Fish and plant samples chosen for higher coverage whole genome sequencing were additionally size selected using ONT size selection (Oxford Nanopore Technologies, Cat# EXP-SFE001) to deplete short fragments under 25 kb. We performed deep sequencing on a subset of plant and fish samples to evaluate assembly metrics. For the three fish K. azureus, M. californiensis, and G. nigricans, we sequenced samples stored at 95% EtOH at 22 C for 6 weeks. For K azureus, we also sequenced the control and the sample stored in RNAlater at 22 °C for 6 weeks. For plants, we sequenced the samples stored in 95% EtOH at 4 °C for 3 weeks from two important food crops, M. esculenta (cassava) and S. bicolor (sorghum). For cassava, we also sequenced the control and the samples stored in RNAlater at 22 °C for 3 weeks (Table 1).
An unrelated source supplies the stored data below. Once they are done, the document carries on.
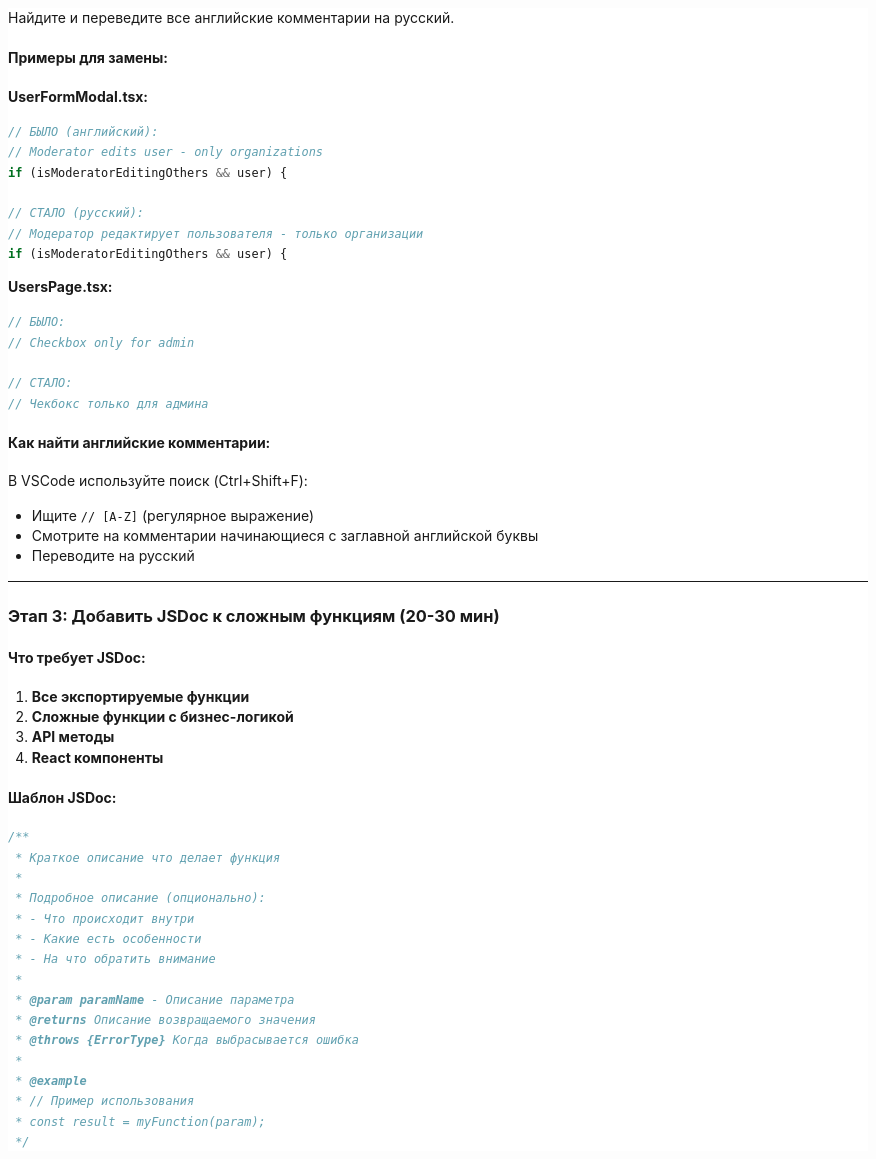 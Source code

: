 Найдите и переведите все английские комментарии на русский.

#### Примеры для замены:

**UserFormModal.tsx:**
```typescript
// БЫЛО (английский):
// Moderator edits user - only organizations
if (isModeratorEditingOthers && user) {

// СТАЛО (русский):
// Модератор редактирует пользователя - только организации
if (isModeratorEditingOthers && user) {
```

**UsersPage.tsx:**
```typescript
// БЫЛО:
// Checkbox only for admin

// СТАЛО:
// Чекбокс только для админа
```

#### Как найти английские комментарии:

В VSCode используйте поиск (Ctrl+Shift+F):
- Ищите `// [A-Z]` (регулярное выражение)
- Смотрите на комментарии начинающиеся с заглавной английской буквы
- Переводите на русский

---

### Этап 3: Добавить JSDoc к сложным функциям (20-30 мин)

#### Что требует JSDoc:

1. **Все экспортируемые функции**
2. **Сложные функции с бизнес-логикой**
3. **API методы**
4. **React компоненты**

#### Шаблон JSDoc:

```typescript
/**
 * Краткое описание что делает функция
 *
 * Подробное описание (опционально):
 * - Что происходит внутри
 * - Какие есть особенности
 * - На что обратить внимание
 *
 * @param paramName - Описание параметра
 * @returns Описание возвращаемого значения
 * @throws {ErrorType} Когда выбрасывается ошибка
 *
 * @example
 * // Пример использования
 * const result = myFunction(param);
 */
```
For assembly validation, we followed the Vertebrate Genome Project (VGP) guidelines5. Data quality control was performed with FastQC version 0.11.0 and NanoPlot 1.40.09. Unassembled genome analysis and size estimation was completed using GenomeScope 2.013. Samples were assembled using Flye version 2.9 with ONT reads14. All assemblies were polished with the raw ONT reads using Racon version 1.4.2015. All assemblies were additionally polished with the associated Illumina WGS reads using Pilon version 1.24 after the initial Flye assembly and Racon polishing16. Both Racon and Pilon polishing used Minimap2 version 2.2117. Final assembly metrics were calculated using assembly-stats version 1.0.1 and completeness was estimated using BUSCO version 5.4.318. The BUSCO databases eudicots_odb10, liliopsida_odb10, and actinopterygii_odb10 were used for cassava, sorghum, and fish samples, respectively. QV was calculated using Meryl version 1.3 and Merqury version 1.38.

Methylation frequency

Genomic reads from the raw nanopore FAST5s generated from M. esculenta and K. azureus deep sequencing samples were used for methylation calling. Genome assemblies generated for the same individuals were used as references for alignment. FAST5 data were converted to POD5 format using the pod5 software package (https://github.com/nanoporetech/pod5-file-format). Methylation calling was performed with ONT basecalling software Dorado version 0.2.4 (https://github.com/nanoporetech/dorado/). Dorado uses the raw POD5 data and a reference to identify methylated cytosines. This was performed with the super high accuracy (SUP) base calling model trained for R10.4.1 chemistry and 260 bps translocation speed, matching the sequencing conditions. The assembled genomes generated from each sample were used as references to generate an aligned BAM file with MM/ML tags containing 5mC and 5hmC methylation calls. These were then piled up with modkit (https://github.com/nanoporetech/modkit), and the piled-up calls (aggregating 5mC with 5hmC) were used for calculating genome-wide methylation frequencies across all CG sites.

Statistics and reproducibility

Statistical analyses and figures were made either using R or Prism version 9.4.1 with a paid license. Throughout this study, biological replicates were defined as fish species (n = 9) and plant species (n = 4). This has the benefit of demonstrating reproducibility across multiple species, while acknowledging the drawback of not including an additional level of replication at the species level, which would’ve been cost-prohibitive. We believe the sample size sufficient to describe marine fish blood due to consistent results, and relatively sufficient for plant leaf tissue where results were less consistent across species. Further studies using nucleated blood from other vertebrates, or with plant tissues beyond leaf, will be necessary to reproduce this method beyond the tested sample types. But the results are encouraging. To support reproducibility of sampling and DNA extraction, we have supplied Standard Operating Procedures for fish and plants as Supplementary Notes 1 and 2, and the sequencing parameters are translatable across any Nanopore instrument.

Reporting summary

Further information on research design is available in the Nature Portfolio Reporting Summary linked to this article.